In the records below, copy the line that contains "the steady state" and each line after it, word for word, through the last.

Document images with source code
┄┄┄┄┄┄

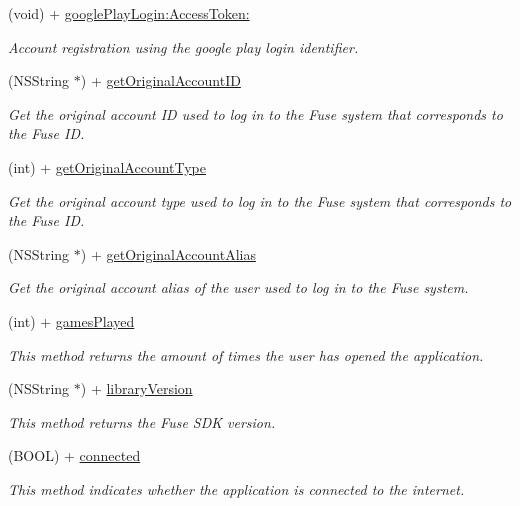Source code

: \begin{DoxyCompactItemize}
(void) + \hyperlink{interface_fuse_s_d_k_a826545aa45a550cbc10cc98137ee5898}{google\+Play\+Login\+:\+Access\+Token\+:}
\begin{DoxyCompactList}\small\item\em Account registration using the google play login identifier. \end{DoxyCompactList}\item 
(N\+S\+String $\ast$) + \hyperlink{interface_fuse_s_d_k_a49b43f13a0efee7d2af60197d0ae341c}{get\+Original\+Account\+I\+D}
\begin{DoxyCompactList}\small\item\em Get the original account I\+D used to log in to the Fuse system that corresponds to the Fuse I\+D. \end{DoxyCompactList}\item 
(int) + \hyperlink{interface_fuse_s_d_k_a0571f2d960109dc9bff59c6575bf2534}{get\+Original\+Account\+Type}
\begin{DoxyCompactList}\small\item\em Get the original account type used to log in to the Fuse system that corresponds to the Fuse I\+D. \end{DoxyCompactList}\item 
(N\+S\+String $\ast$) + \hyperlink{interface_fuse_s_d_k_ab49bb189bd1ebaf871f24a7c4e4b5290}{get\+Original\+Account\+Alias}
\begin{DoxyCompactList}\small\item\em Get the original account alias of the user used to log in to the Fuse system. \end{DoxyCompactList}\item 
(int) + \hyperlink{interface_fuse_s_d_k_afb8604dccdbf7c0b507074a649b75da9}{games\+Played}
\begin{DoxyCompactList}\small\item\em This method returns the amount of times the user has opened the application. \end{DoxyCompactList}\item 
(N\+S\+String $\ast$) + \hyperlink{interface_fuse_s_d_k_a56f5fc3ba2e03d3dbe9d681b3500108a}{library\+Version}
\begin{DoxyCompactList}\small\item\em This method returns the Fuse S\+D\+K version. \end{DoxyCompactList}\item 
(B\+O\+O\+L) + \hyperlink{interface_fuse_s_d_k_a6db77bb2cb4ba38f58666edfa470f7bd}{connected}
\begin{DoxyCompactList}\small\item\em This method indicates whether the application is connected to the internet. \end{DoxyCompactList}\item 

\end{DoxyCompactItemize}
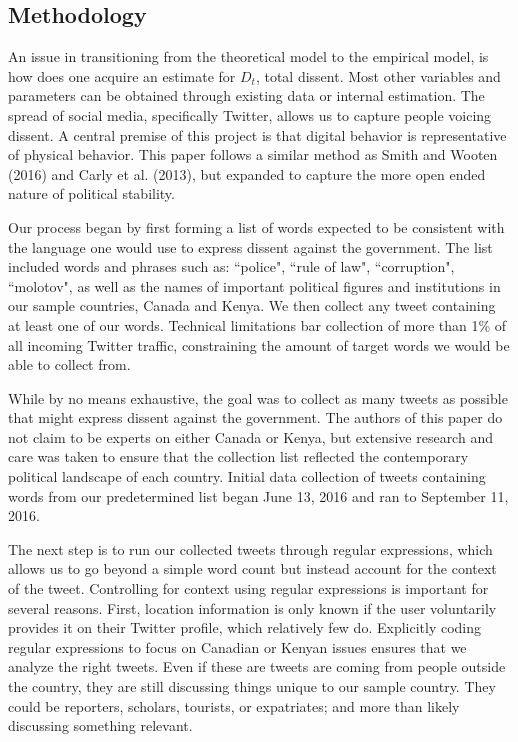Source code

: \documentclass[12pt]{article}
\begin{document}
\begin{spacing}{1.5}
\section*{Methodology}

An issue in transitioning from the theoretical model to the empirical model, is how does one acquire an estimate for $D_t$, total dissent. Most other variables and parameters can be obtained through existing data or internal estimation. The spread of social media, specifically Twitter, allows us to capture people voicing dissent. A central premise of this project is that digital behavior is representative of physical behavior. This paper follows a similar method as Smith and Wooten (2016) and Carly et al. (2013), but expanded to capture the more open ended nature of political stability. 


Our process began by first forming a list of words expected to be consistent with the language one would use to express dissent against the government. The list included words and phrases such as: ``police", ``rule of law", ``corruption", ``molotov", as well as the names of important political figures and institutions in our sample countries, Canada and Kenya. We then collect any tweet containing at least one of our words. Technical limitations bar collection of more than 1\% of all incoming Twitter traffic, constraining the amount of target words we would be able to collect from. 

While by no means exhaustive, the goal was to collect as many tweets as possible that might express dissent against the government. The authors of this paper do not claim to be experts on either Canada or Kenya, but extensive research and care was taken to ensure that the collection list reflected the contemporary political landscape of each country. Initial data collection of tweets containing words from our predetermined list began June 13, 2016 and ran to September 11, 2016. 


The next step is to run our collected tweets through regular expressions, which allows us to go beyond a simple word count but instead account for the context of the tweet. Controlling for context using regular expressions is important for several reasons. First, location information is only known if the user voluntarily provides it on their Twitter profile, which relatively few do. Explicitly coding regular expressions to focus on Canadian or Kenyan issues ensures that we analyze the right tweets. Even if these are tweets are coming from people outside the country, they are still discussing things unique to our sample country. They could be reporters, scholars, tourists, or expatriates; and more than likely discussing something relevant.    


\end{spacing}
\end{document}

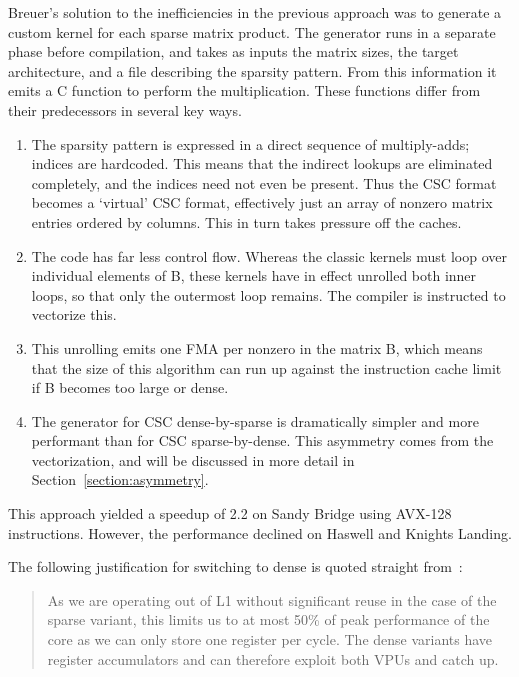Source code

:       Breuer's solution to the inefficiencies in the previous approach was to generate a custom kernel for each sparse matrix product. The generator runs in a separate phase before compilation, and takes as inputs the matrix sizes, the target architecture, and a file describing the sparsity pattern. From this information it emits a C function to perform the multiplication. These functions differ from their predecessors in several key ways. 

      \begin{enumerate}
        \item The sparsity pattern is expressed in a direct sequence of multiply-adds; indices are hardcoded. This means that the indirect lookups are eliminated completely, and the indices need not even be present. Thus the CSC format becomes a `virtual' CSC format, effectively just an array of nonzero matrix entries ordered by columns. This in turn takes pressure off the caches. 

        \item The code has far less control flow. Whereas the classic kernels must loop over individual elements of B, these kernels have in effect unrolled both inner loops, so that only the outermost loop remains. The compiler is instructed to vectorize this. 

        \item This unrolling emits one FMA per nonzero in the matrix B, which means that the size of this algorithm can run up against the instruction cache limit if B becomes too large or dense.

        \item The generator for CSC dense-by-sparse is dramatically simpler and more performant than for CSC sparse-by-dense. This asymmetry comes from the vectorization, and will be discussed in more detail in Section~\ref{section:asymmetry}.

      \end{enumerate}

      This approach yielded a speedup of 2.2 on Sandy Bridge using AVX-128 instructions. However, the performance declined on Haswell and Knights Landing. 

      The following justification for switching to dense is quoted straight from~\cite{Jeffers:2016:IXP:3050856}:
      \begin{quotation}
      As we are operating out of L1 without significant reuse in the case of the sparse variant, this limits us to at most 50\% of peak performance of the core as we can only store one register per cycle. The dense variants have register accumulators and can therefore exploit both VPUs and catch up.
      \end{quotation}

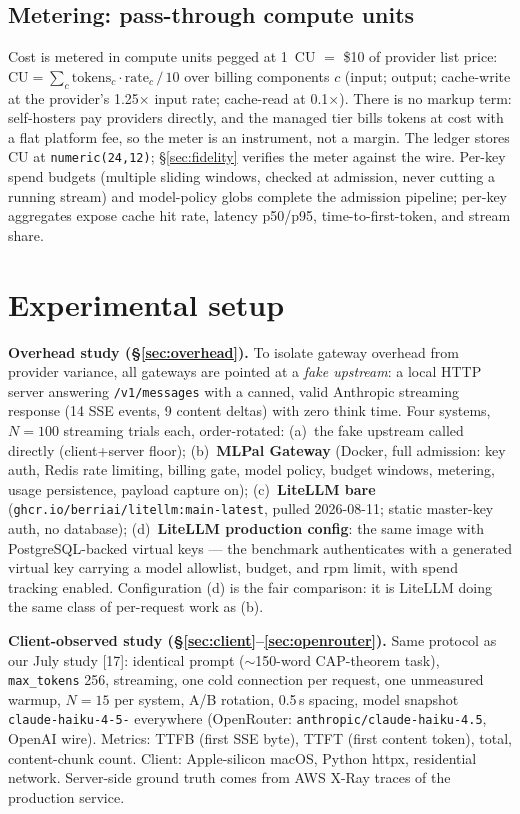 \documentclass[10pt]{article}
\newcommand{\head}[1]{\textbf{#1}}
\begin{document}
\subsection{Metering: pass-through compute units}
Cost is metered in compute units pegged at 1~CU $=$ \$10 of provider list price:
$\mathrm{CU} = \sum_{c} \mathrm{tokens}_c \cdot \mathrm{rate}_c \,/\, 10$
over billing components $c$ (input; output; cache-write at the provider's 1.25$\times$ input rate; cache-read at 0.1$\times$). There is no markup term: self-hosters pay providers directly, and the managed tier bills tokens at cost with a flat platform fee, so the meter is an instrument, not a margin. The ledger stores CU at \texttt{numeric(24,12)}; \S\ref{sec:fidelity} verifies the meter against the wire. Per-key spend budgets (multiple sliding windows, checked at admission, never cutting a running stream) and model-policy globs complete the admission pipeline; per-key aggregates expose cache hit rate, latency p50/p95, time-to-first-token, and stream share.

\section{Experimental setup}\label{sec:setup}
\head{Overhead study (\S\ref{sec:overhead}).} To isolate gateway overhead from provider variance, all gateways are pointed at a \emph{fake upstream}: a local HTTP server answering \texttt{/v1/messages} with a canned, valid Anthropic streaming response (14 SSE events, 9 content deltas) with zero think time. Four systems, $N{=}100$ streaming trials each, order-rotated: (a)~the fake upstream called directly (client+server floor); (b)~\textbf{MLPal Gateway} (Docker, full admission: key auth, Redis rate limiting, billing gate, model policy, budget windows, metering, usage persistence, payload capture on); (c)~\textbf{LiteLLM bare} (\texttt{ghcr.io/berriai/litellm:main-latest}, pulled 2026-08-11; static master-key auth, no database); (d)~\textbf{LiteLLM production config}: the same image with PostgreSQL-backed virtual keys --- the benchmark authenticates with a generated virtual key carrying a model allowlist, budget, and rpm limit, with spend tracking enabled. Configuration (d) is the fair comparison: it is LiteLLM doing the same class of per-request work as (b).

\head{Client-observed study (\S\ref{sec:client}--\ref{sec:openrouter}).} Same protocol as our July study [17]: identical prompt ($\sim$150-word CAP-theorem task), \texttt{max\_tokens} 256, streaming, one cold connection per request, one unmeasured warmup, $N{=}15$ per system, A/B rotation, 0.5\,s spacing, model snapshot \texttt{claude-haiku-4-5-} everywhere (OpenRouter: \texttt{anthropic/claude-haiku-4.5}, OpenAI wire). Metrics: TTFB (first SSE byte), TTFT (first content token), total, content-chunk count. Client: Apple-silicon macOS, Python httpx, residential network. Server-side ground truth comes from AWS X-Ray traces of the production service.
\end{document}
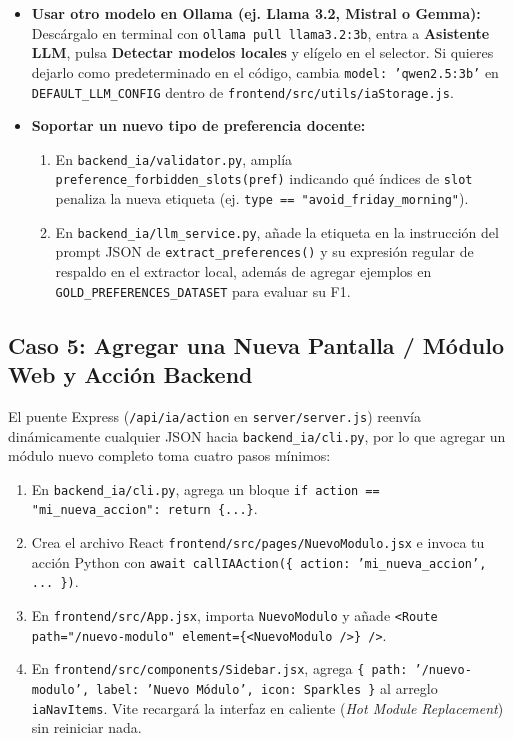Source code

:\documentclass[11pt,letterpaper]{article}
\newcommand{\subseccionUPV}[1]{%
    \subsection{\texorpdfstring{\textcolor{upvazul}{#1}}{#1}}%
}
\begin{document}
\begin{itemize}
    \item \textbf{Usar otro modelo en Ollama (ej. Llama 3.2, Mistral o Gemma):} Descárgalo en terminal con \texttt{ollama pull llama3.2:3b}, entra a \textbf{Asistente LLM}, pulsa \textbf{Detectar modelos locales} y elígelo en el selector. Si quieres dejarlo como predeterminado en el código, cambia \texttt{model: 'qwen2.5:3b'} en \texttt{DEFAULT\_LLM\_CONFIG} dentro de \texttt{frontend/src/utils/iaStorage.js}.
    \item \textbf{Soportar un nuevo tipo de preferencia docente:}
    \begin{enumerate}
        \item En \texttt{backend\_ia/validator.py}, amplía \texttt{preference\_forbidden\_slots(pref)} indicando qué índices de \texttt{slot} penaliza la nueva etiqueta (ej. \texttt{type == "avoid\_friday\_morning"}).
        \item En \texttt{backend\_ia/llm\_service.py}, añade la etiqueta en la instrucción del prompt JSON de \texttt{extract\_preferences()} y su expresión regular de respaldo en el extractor local, además de agregar ejemplos en \texttt{GOLD\_PREFERENCES\_DATASET} para evaluar su F1.
    \end{enumerate}
\end{itemize}

\subseccionUPV{Caso 5: Agregar una Nueva Pantalla / Módulo Web y Acción Backend}

El puente Express (\texttt{/api/ia/action} en \texttt{server/server.js}) reenvía dinámicamente cualquier JSON hacia \texttt{backend\_ia/cli.py}, por lo que agregar un módulo nuevo completo toma cuatro pasos mínimos:
\begin{enumerate}
    \item En \texttt{backend\_ia/cli.py}, agrega un bloque \texttt{if action == "mi\_nueva\_accion": return \{...\}}.
    \item Crea el archivo React \texttt{frontend/src/pages/NuevoModulo.jsx} e invoca tu acción Python con \texttt{await callIAAction(\{ action: 'mi\_nueva\_accion', ... \})}.
    \item En \texttt{frontend/src/App.jsx}, importa \texttt{NuevoModulo} y añade \texttt{<Route path="/nuevo-modulo" element=\{<NuevoModulo />\} />}.
    \item En \texttt{frontend/src/components/Sidebar.jsx}, agrega \texttt{\{ path: '/nuevo-modulo', label: 'Nuevo Módulo', icon: Sparkles \}} al arreglo \texttt{iaNavItems}. Vite recargará la interfaz en caliente (\textit{Hot Module Replacement}) sin reiniciar nada.
\end{enumerate}
\end{document}

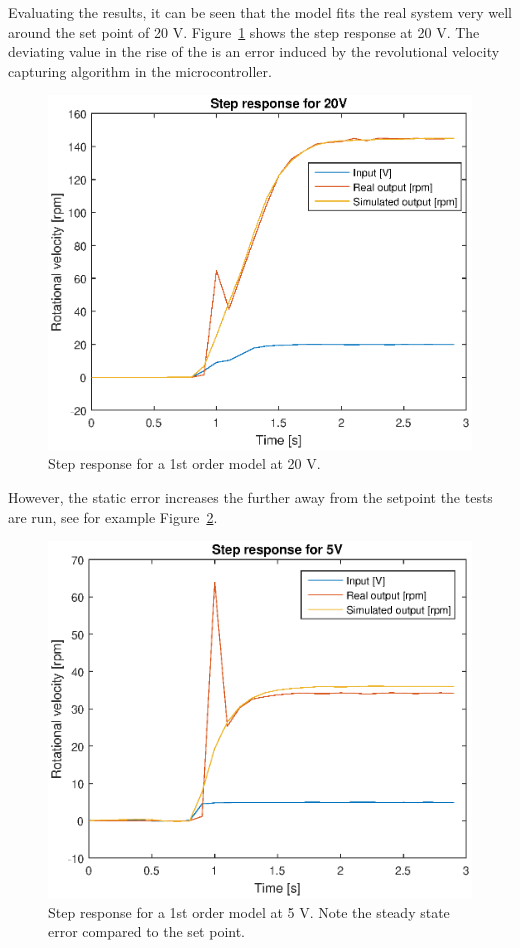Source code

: Evaluating the results, it can be seen that the model fits the real system very
well around the set point of 20 V. Figure~\ref{fig:1storder_20} shows the step
response at 20 V. The deviating value in the rise of the is an error induced by
the revolutional velocity capturing algorithm in the microcontroller.
\begin{figure}[H]
    \label{fig:1storder_20}
    \centering
    \includegraphics[width=\textwidth]{./img/testrig_20Vstep_no_i_no_fric.eps}
    \caption{Step response for a 1st order model at 20 V.}
\end{figure}
However, the static error increases the further away from the setpoint the tests
are run, see for example Figure~\ref{fig:1storder_5}.
\begin{figure}[H]
    \label{fig:1storder_5}
    \centering
    \includegraphics[width=\textwidth]{./img/testrig_5Vstep_no_i_no_fric.eps}
    \caption{Step response for a 1st order model at 5 V. Note the steady state
    error compared to the set point.}
\end{figure}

┄┄┄┄┄┄

_OUTPUT FOR THIS EXERCISE_:
    \caption{Step response for a 1st order model at 5 V. Note the steady state
    error compared to the set point.}
\end{figure}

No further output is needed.